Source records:
================================
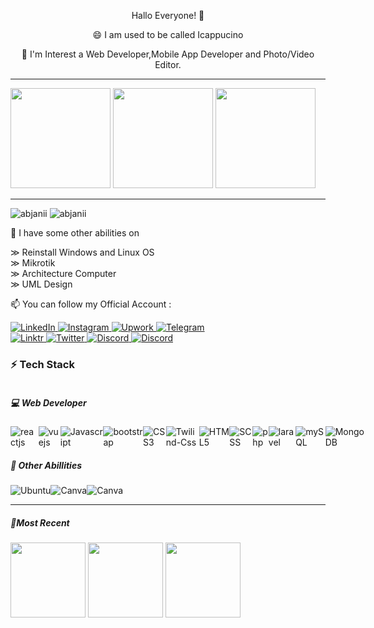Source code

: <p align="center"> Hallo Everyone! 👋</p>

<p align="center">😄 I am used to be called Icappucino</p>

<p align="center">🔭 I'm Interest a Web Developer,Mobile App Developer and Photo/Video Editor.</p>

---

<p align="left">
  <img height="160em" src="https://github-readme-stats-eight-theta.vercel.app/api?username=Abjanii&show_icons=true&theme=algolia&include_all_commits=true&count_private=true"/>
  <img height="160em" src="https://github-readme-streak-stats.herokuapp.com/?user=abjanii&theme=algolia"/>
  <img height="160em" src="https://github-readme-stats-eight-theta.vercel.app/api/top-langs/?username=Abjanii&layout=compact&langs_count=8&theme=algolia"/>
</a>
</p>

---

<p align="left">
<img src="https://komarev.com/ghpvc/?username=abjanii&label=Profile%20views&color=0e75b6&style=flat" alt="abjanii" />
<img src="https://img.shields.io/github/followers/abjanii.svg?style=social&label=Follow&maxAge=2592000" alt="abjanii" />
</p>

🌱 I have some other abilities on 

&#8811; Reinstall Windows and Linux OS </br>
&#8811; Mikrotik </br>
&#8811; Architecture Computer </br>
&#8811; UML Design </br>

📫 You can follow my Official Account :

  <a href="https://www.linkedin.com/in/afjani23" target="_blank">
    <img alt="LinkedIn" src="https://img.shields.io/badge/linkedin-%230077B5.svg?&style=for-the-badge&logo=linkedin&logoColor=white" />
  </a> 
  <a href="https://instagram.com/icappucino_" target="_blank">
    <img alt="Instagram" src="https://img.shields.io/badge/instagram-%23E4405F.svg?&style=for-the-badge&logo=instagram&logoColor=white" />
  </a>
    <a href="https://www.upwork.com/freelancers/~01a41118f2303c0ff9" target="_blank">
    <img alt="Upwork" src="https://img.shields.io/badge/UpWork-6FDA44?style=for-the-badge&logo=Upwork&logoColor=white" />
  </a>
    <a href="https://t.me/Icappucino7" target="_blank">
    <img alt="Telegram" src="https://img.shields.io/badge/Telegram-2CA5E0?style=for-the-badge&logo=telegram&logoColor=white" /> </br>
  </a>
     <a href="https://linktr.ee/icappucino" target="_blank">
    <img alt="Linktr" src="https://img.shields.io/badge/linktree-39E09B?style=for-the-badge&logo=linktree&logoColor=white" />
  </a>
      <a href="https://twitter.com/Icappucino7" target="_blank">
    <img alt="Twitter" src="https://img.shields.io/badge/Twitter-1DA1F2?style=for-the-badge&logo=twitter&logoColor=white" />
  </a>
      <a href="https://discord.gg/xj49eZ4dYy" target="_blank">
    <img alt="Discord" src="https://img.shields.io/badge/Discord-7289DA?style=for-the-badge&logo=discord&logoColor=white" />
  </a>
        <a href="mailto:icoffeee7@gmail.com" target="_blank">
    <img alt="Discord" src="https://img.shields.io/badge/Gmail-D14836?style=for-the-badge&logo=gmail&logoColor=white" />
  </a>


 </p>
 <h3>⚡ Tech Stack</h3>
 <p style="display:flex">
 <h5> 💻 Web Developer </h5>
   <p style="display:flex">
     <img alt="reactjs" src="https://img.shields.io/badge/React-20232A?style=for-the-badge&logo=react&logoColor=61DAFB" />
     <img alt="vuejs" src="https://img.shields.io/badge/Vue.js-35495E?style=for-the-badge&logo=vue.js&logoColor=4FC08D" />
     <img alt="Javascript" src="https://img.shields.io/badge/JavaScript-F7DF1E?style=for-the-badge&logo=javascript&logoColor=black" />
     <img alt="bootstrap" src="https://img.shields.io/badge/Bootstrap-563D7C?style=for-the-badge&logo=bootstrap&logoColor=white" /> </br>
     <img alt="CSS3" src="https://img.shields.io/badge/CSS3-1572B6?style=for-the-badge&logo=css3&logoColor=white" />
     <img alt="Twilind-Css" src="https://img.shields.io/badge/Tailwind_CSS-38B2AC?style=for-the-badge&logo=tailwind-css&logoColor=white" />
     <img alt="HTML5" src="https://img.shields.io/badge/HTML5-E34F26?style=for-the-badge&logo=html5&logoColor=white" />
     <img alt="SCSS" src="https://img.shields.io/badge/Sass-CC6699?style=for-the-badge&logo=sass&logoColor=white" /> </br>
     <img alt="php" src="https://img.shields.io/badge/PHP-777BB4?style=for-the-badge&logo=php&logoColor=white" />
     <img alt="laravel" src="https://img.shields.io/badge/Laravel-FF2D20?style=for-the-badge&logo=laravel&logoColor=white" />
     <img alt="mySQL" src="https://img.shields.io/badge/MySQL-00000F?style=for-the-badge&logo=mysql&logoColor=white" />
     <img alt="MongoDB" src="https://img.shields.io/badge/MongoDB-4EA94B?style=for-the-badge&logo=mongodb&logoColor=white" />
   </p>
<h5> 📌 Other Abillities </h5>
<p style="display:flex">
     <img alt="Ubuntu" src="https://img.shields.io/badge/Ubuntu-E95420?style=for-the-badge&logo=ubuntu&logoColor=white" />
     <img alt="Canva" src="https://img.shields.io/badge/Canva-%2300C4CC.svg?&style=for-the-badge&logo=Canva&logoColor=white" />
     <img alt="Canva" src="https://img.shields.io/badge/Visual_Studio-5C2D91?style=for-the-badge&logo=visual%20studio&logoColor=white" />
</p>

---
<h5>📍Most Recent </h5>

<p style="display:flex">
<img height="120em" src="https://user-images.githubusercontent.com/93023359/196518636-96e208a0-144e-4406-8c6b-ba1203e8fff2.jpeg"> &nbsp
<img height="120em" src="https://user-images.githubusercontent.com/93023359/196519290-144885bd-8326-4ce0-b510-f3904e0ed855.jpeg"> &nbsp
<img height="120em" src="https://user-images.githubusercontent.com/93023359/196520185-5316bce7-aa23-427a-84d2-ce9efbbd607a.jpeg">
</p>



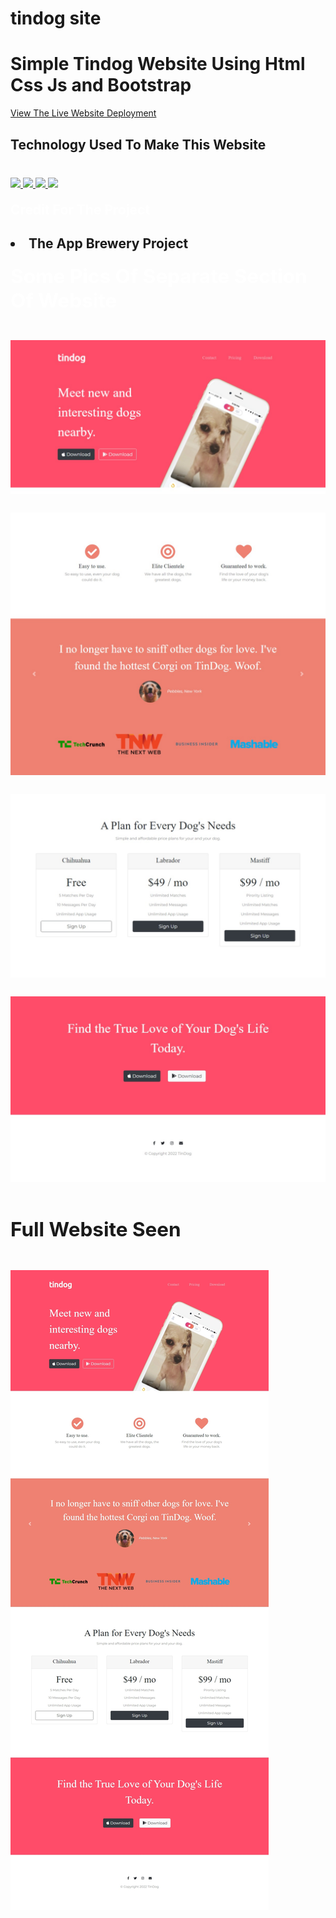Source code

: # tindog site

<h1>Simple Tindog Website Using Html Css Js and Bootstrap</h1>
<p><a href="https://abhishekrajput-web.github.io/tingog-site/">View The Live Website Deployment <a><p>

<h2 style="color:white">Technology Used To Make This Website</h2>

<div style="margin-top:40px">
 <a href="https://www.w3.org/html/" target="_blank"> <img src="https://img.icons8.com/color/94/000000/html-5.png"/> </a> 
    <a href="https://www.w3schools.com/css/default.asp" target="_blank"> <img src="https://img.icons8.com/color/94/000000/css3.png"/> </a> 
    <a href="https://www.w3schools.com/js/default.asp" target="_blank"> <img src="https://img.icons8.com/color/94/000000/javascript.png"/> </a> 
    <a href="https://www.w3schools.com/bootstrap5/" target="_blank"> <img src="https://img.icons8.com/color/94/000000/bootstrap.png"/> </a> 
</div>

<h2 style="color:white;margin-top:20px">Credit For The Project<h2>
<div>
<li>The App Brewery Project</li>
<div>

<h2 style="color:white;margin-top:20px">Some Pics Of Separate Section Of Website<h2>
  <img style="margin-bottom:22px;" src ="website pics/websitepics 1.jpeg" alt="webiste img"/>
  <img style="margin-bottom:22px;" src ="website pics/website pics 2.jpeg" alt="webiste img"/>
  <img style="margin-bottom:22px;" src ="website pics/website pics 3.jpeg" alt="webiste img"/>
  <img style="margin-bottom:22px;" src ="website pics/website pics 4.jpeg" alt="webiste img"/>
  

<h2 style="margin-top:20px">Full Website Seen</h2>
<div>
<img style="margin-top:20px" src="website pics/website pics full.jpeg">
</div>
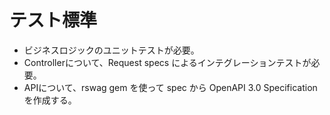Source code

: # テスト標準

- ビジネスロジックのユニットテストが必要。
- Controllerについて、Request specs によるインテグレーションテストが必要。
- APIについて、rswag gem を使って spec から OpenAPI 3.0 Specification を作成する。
================================
What to do:
Although the records contain pictures, your copy should hold only the text, reproduced exactly.

Task response:
Source code

: <p align="center"> Hallo Everyone! 👋</p>

<p align="center">😄 I am used to be called Icappucino</p>

<p align="center">🔭 I'm Interest a Web Developer,Mobile App Developer and Photo/Video Editor.</p>

---

<p align="left">
  <img height="160em" src="https://github-readme-stats-eight-theta.vercel.app/api?username=Abjanii&show_icons=true&theme=algolia&include_all_commits=true&count_private=true"/>
  <img height="160em" src="https://github-readme-streak-stats.herokuapp.com/?user=abjanii&theme=algolia"/>
  <img height="160em" src="https://github-readme-stats-eight-theta.vercel.app/api/top-langs/?username=Abjanii&layout=compact&langs_count=8&theme=algolia"/>
</a>
</p>

---

<p align="left">
<img src="https://komarev.com/ghpvc/?username=abjanii&label=Profile%20views&color=0e75b6&style=flat" alt="abjanii" />
<img src="https://img.shields.io/github/followers/abjanii.svg?style=social&label=Follow&maxAge=2592000" alt="abjanii" />
</p>

🌱 I have some other abilities on 

&#8811; Reinstall Windows and Linux OS </br>
&#8811; Mikrotik </br>
&#8811; Architecture Computer </br>
&#8811; UML Design </br>

📫 You can follow my Official Account :

  <a href="https://www.linkedin.com/in/afjani23" target="_blank">
    <img alt="LinkedIn" src="https://img.shields.io/badge/linkedin-%230077B5.svg?&style=for-the-badge&logo=linkedin&logoColor=white" />
  </a> 
  <a href="https://instagram.com/icappucino_" target="_blank">
    <img alt="Instagram" src="https://img.shields.io/badge/instagram-%23E4405F.svg?&style=for-the-badge&logo=instagram&logoColor=white" />
  </a>
    <a href="https://www.upwork.com/freelancers/~01a41118f2303c0ff9" target="_blank">
    <img alt="Upwork" src="https://img.shields.io/badge/UpWork-6FDA44?style=for-the-badge&logo=Upwork&logoColor=white" />
  </a>
    <a href="https://t.me/Icappucino7" target="_blank">
    <img alt="Telegram" src="https://img.shields.io/badge/Telegram-2CA5E0?style=for-the-badge&logo=telegram&logoColor=white" /> </br>
  </a>
     <a href="https://linktr.ee/icappucino" target="_blank">
    <img alt="Linktr" src="https://img.shields.io/badge/linktree-39E09B?style=for-the-badge&logo=linktree&logoColor=white" />
  </a>
      <a href="https://twitter.com/Icappucino7" target="_blank">
    <img alt="Twitter" src="https://img.shields.io/badge/Twitter-1DA1F2?style=for-the-badge&logo=twitter&logoColor=white" />
  </a>
      <a href="https://discord.gg/xj49eZ4dYy" target="_blank">
    <img alt="Discord" src="https://img.shields.io/badge/Discord-7289DA?style=for-the-badge&logo=discord&logoColor=white" />
  </a>
        <a href="mailto:icoffeee7@gmail.com" target="_blank">
    <img alt="Discord" src="https://img.shields.io/badge/Gmail-D14836?style=for-the-badge&logo=gmail&logoColor=white" />
  </a>


 </p>
 <h3>⚡ Tech Stack</h3>
 <p style="display:flex">
 <h5> 💻 Web Developer </h5>
   <p style="display:flex">
     <img alt="reactjs" src="https://img.shields.io/badge/React-20232A?style=for-the-badge&logo=react&logoColor=61DAFB" />
     <img alt="vuejs" src="https://img.shields.io/badge/Vue.js-35495E?style=for-the-badge&logo=vue.js&logoColor=4FC08D" />
     <img alt="Javascript" src="https://img.shields.io/badge/JavaScript-F7DF1E?style=for-the-badge&logo=javascript&logoColor=black" />
     <img alt="bootstrap" src="https://img.shields.io/badge/Bootstrap-563D7C?style=for-the-badge&logo=bootstrap&logoColor=white" /> </br>
     <img alt="CSS3" src="https://img.shields.io/badge/CSS3-1572B6?style=for-the-badge&logo=css3&logoColor=white" />
     <img alt="Twilind-Css" src="https://img.shields.io/badge/Tailwind_CSS-38B2AC?style=for-the-badge&logo=tailwind-css&logoColor=white" />
     <img alt="HTML5" src="https://img.shields.io/badge/HTML5-E34F26?style=for-the-badge&logo=html5&logoColor=white" />
     <img alt="SCSS" src="https://img.shields.io/badge/Sass-CC6699?style=for-the-badge&logo=sass&logoColor=white" /> </br>
     <img alt="php" src="https://img.shields.io/badge/PHP-777BB4?style=for-the-badge&logo=php&logoColor=white" />
     <img alt="laravel" src="https://img.shields.io/badge/Laravel-FF2D20?style=for-the-badge&logo=laravel&logoColor=white" />
     <img alt="mySQL" src="https://img.shields.io/badge/MySQL-00000F?style=for-the-badge&logo=mysql&logoColor=white" />
     <img alt="MongoDB" src="https://img.shields.io/badge/MongoDB-4EA94B?style=for-the-badge&logo=mongodb&logoColor=white" />
   </p>
<h5> 📌 Other Abillities </h5>
<p style="display:flex">
     <img alt="Ubuntu" src="https://img.shields.io/badge/Ubuntu-E95420?style=for-the-badge&logo=ubuntu&logoColor=white" />
     <img alt="Canva" src="https://img.shields.io/badge/Canva-%2300C4CC.svg?&style=for-the-badge&logo=Canva&logoColor=white" />
     <img alt="Canva" src="https://img.shields.io/badge/Visual_Studio-5C2D91?style=for-the-badge&logo=visual%20studio&logoColor=white" />
</p>

---
<h5>📍Most Recent </h5>

<p style="display:flex">
<img height="120em" src="https://user-images.githubusercontent.com/93023359/196518636-96e208a0-144e-4406-8c6b-ba1203e8fff2.jpeg"> &nbsp
<img height="120em" src="https://user-images.githubusercontent.com/93023359/196519290-144885bd-8326-4ce0-b510-f3904e0ed855.jpeg"> &nbsp
<img height="120em" src="https://user-images.githubusercontent.com/93023359/196520185-5316bce7-aa23-427a-84d2-ce9efbbd607a.jpeg">
</p>



Source code

: # tindog site

<h1>Simple Tindog Website Using Html Css Js and Bootstrap</h1>
<p><a href="https://abhishekrajput-web.github.io/tingog-site/">View The Live Website Deployment <a><p>

<h2 style="color:white">Technology Used To Make This Website</h2>

<div style="margin-top:40px">
 <a href="https://www.w3.org/html/" target="_blank"> <img src="https://img.icons8.com/color/94/000000/html-5.png"/> </a> 
    <a href="https://www.w3schools.com/css/default.asp" target="_blank"> <img src="https://img.icons8.com/color/94/000000/css3.png"/> </a> 
    <a href="https://www.w3schools.com/js/default.asp" target="_blank"> <img src="https://img.icons8.com/color/94/000000/javascript.png"/> </a> 
    <a href="https://www.w3schools.com/bootstrap5/" target="_blank"> <img src="https://img.icons8.com/color/94/000000/bootstrap.png"/> </a> 
</div>

<h2 style="color:white;margin-top:20px">Credit For The Project<h2>
<div>
<li>The App Brewery Project</li>
<div>

<h2 style="color:white;margin-top:20px">Some Pics Of Separate Section Of Website<h2>
  <img style="margin-bottom:22px;" src ="website pics/websitepics 1.jpeg" alt="webiste img"/>
  <img style="margin-bottom:22px;" src ="website pics/website pics 2.jpeg" alt="webiste img"/>
  <img style="margin-bottom:22px;" src ="website pics/website pics 3.jpeg" alt="webiste img"/>
  <img style="margin-bottom:22px;" src ="website pics/website pics 4.jpeg" alt="webiste img"/>
  

<h2 style="margin-top:20px">Full Website Seen</h2>
<div>
<img style="margin-top:20px" src="website pics/website pics full.jpeg">
</div>
Source code

: # テスト標準

- ビジネスロジックのユニットテストが必要。
- Controllerについて、Request specs によるインテグレーションテストが必要。
- APIについて、rswag gem を使って spec から OpenAPI 3.0 Specification を作成する。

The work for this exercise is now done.